EXERCISE DATA.
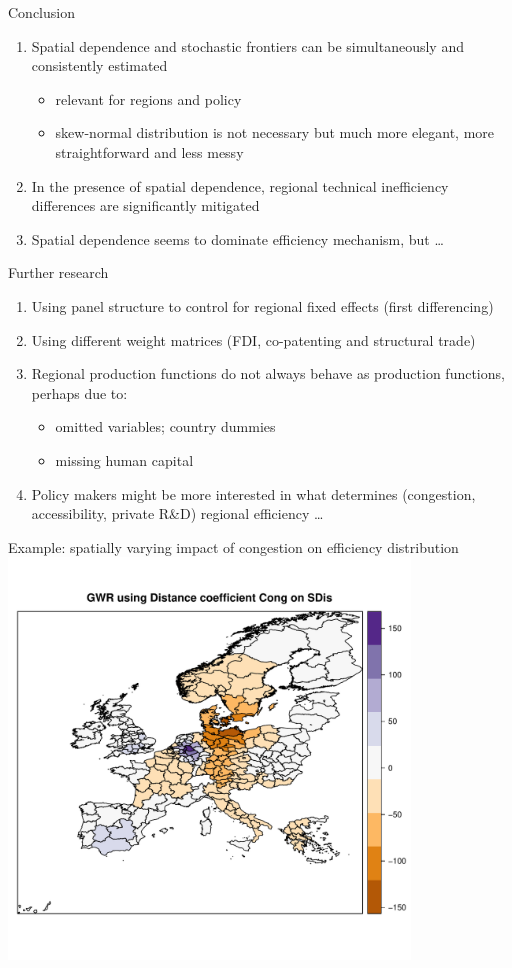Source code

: \documentclass[ignorenonframetext]{beamer}
\begin{document}
\begin{frame}{Conclusion}
\begin{enumerate}
\item Spatial dependence and stochastic frontiers can be simultaneously and consistently estimated 
\begin{itemize}
	\item relevant for regions and policy
	\item skew-normal distribution is not necessary but much more elegant, more straightforward and less messy
\end{itemize}
\item In the presence of spatial dependence, regional technical inefficiency differences are significantly mitigated
\item Spatial dependence seems to dominate efficiency mechanism, but \ldots
\end{enumerate}
\end{frame}

\begin{frame}{Further research}
\begin{enumerate}
	\item Using panel structure to control for regional fixed effects (first differencing)
	\item Using different weight matrices (FDI, co-patenting and structural trade)
	\item Regional production functions do not always behave as production functions, perhaps due to:
	\begin{itemize}
		\item omitted variables; country dummies
		\item missing human capital
	\end{itemize}
	\item Policy makers might be more interested in what determines (congestion, accessibility, private R\&D) regional efficiency \ldots
\end{enumerate}
\end{frame}

\begin{frame}{Example: spatially varying impact of congestion on efficiency distribution}
\includegraphics[width=0.8\textwidth]{DistanceSdisCong}
\end{frame}
\end{document}
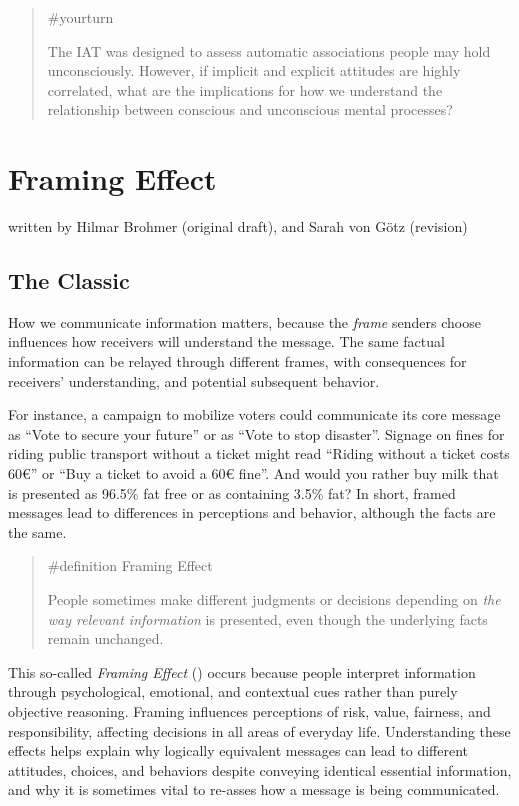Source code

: \documentclass[
  letterpaper,
]{book}
\begin{document}
\begin{quote}
{\#yourturn}

The IAT was designed to assess automatic associations people may hold
unconsciously. However, if implicit and explicit attitudes are highly
correlated, what are the implications for how we understand the
relationship between conscious and unconscious mental processes?
\end{quote}


\chapter{\texorpdfstring{{Framing
Effect}}{Framing Effect}}\label{framing-effect}

{written by Hilmar Brohmer (original draft), and Sarah von Götz
(revision)}

\section{The Classic}\label{the-classic-3}

How we communicate information matters, because the \emph{frame} senders
choose influences how receivers will understand the message. The same
factual information can be relayed through different frames, with
consequences for receivers' understanding, and potential subsequent
behavior.

For instance, a campaign to mobilize voters could communicate its core
message as ``Vote to secure your future'' or as ``Vote to stop
disaster''. Signage on fines for riding public transport without a
ticket might read ``Riding without a ticket costs 60€'' or ``Buy a
ticket to avoid a 60€ fine''. And would you rather buy milk that is
presented as 96.5\% fat free or as containing 3.5\% fat? In short,
framed messages lead to differences in perceptions and behavior,
although the facts are the same.

\begin{quote}
\label{def-framingeffect}{\#definition} Framing Effect

People sometimes make different judgments or decisions depending on
\emph{the way relevant information} is presented, even though the
underlying facts remain unchanged.
\end{quote}

This so-called \emph{Framing Effect}
() occurs because
people interpret information through psychological, emotional, and
contextual cues rather than purely objective reasoning. Framing
influences perceptions of risk, value, fairness, and responsibility,
affecting decisions in all areas of everyday life. Understanding these
effects helps explain why logically equivalent messages can lead to
different attitudes, choices, and behaviors despite conveying identical
essential information, and why it is sometimes vital to re-asses how a
message is being communicated.
\end{document}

TASK ITEM. Each record above should be repeated exactly, please, without pictures.

EXPECTED ANSWER.
Source code

: \documentclass[ignorenonframetext]{beamer}
\begin{document}
\begin{frame}{Conclusion}
\begin{enumerate}
\item Spatial dependence and stochastic frontiers can be simultaneously and consistently estimated 
\begin{itemize}
	\item relevant for regions and policy
	\item skew-normal distribution is not necessary but much more elegant, more straightforward and less messy
\end{itemize}
\item In the presence of spatial dependence, regional technical inefficiency differences are significantly mitigated
\item Spatial dependence seems to dominate efficiency mechanism, but \ldots
\end{enumerate}
\end{frame}

\begin{frame}{Further research}
\begin{enumerate}
	\item Using panel structure to control for regional fixed effects (first differencing)
	\item Using different weight matrices (FDI, co-patenting and structural trade)
	\item Regional production functions do not always behave as production functions, perhaps due to:
	\begin{itemize}
		\item omitted variables; country dummies
		\item missing human capital
	\end{itemize}
	\item Policy makers might be more interested in what determines (congestion, accessibility, private R\&D) regional efficiency \ldots
\end{enumerate}
\end{frame}

\begin{frame}{Example: spatially varying impact of congestion on efficiency distribution}
\includegraphics[width=0.8\textwidth]{DistanceSdisCong}
\end{frame}
\end{document}
Source code

: \documentclass[
  letterpaper,
]{book}
\begin{document}
\begin{quote}
{\#yourturn}

The IAT was designed to assess automatic associations people may hold
unconsciously. However, if implicit and explicit attitudes are highly
correlated, what are the implications for how we understand the
relationship between conscious and unconscious mental processes?
\end{quote}


\chapter{\texorpdfstring{{Framing
Effect}}{Framing Effect}}\label{framing-effect}

{written by Hilmar Brohmer (original draft), and Sarah von Götz
(revision)}

\section{The Classic}\label{the-classic-3}

How we communicate information matters, because the \emph{frame} senders
choose influences how receivers will understand the message. The same
factual information can be relayed through different frames, with
consequences for receivers' understanding, and potential subsequent
behavior.

For instance, a campaign to mobilize voters could communicate its core
message as ``Vote to secure your future'' or as ``Vote to stop
disaster''. Signage on fines for riding public transport without a
ticket might read ``Riding without a ticket costs 60€'' or ``Buy a
ticket to avoid a 60€ fine''. And would you rather buy milk that is
presented as 96.5\% fat free or as containing 3.5\% fat? In short,
framed messages lead to differences in perceptions and behavior,
although the facts are the same.

\begin{quote}
\label{def-framingeffect}{\#definition} Framing Effect

People sometimes make different judgments or decisions depending on
\emph{the way relevant information} is presented, even though the
underlying facts remain unchanged.
\end{quote}

This so-called \emph{Framing Effect}
() occurs because
people interpret information through psychological, emotional, and
contextual cues rather than purely objective reasoning. Framing
influences perceptions of risk, value, fairness, and responsibility,
affecting decisions in all areas of everyday life. Understanding these
effects helps explain why logically equivalent messages can lead to
different attitudes, choices, and behaviors despite conveying identical
essential information, and why it is sometimes vital to re-asses how a
message is being communicated.
\end{document}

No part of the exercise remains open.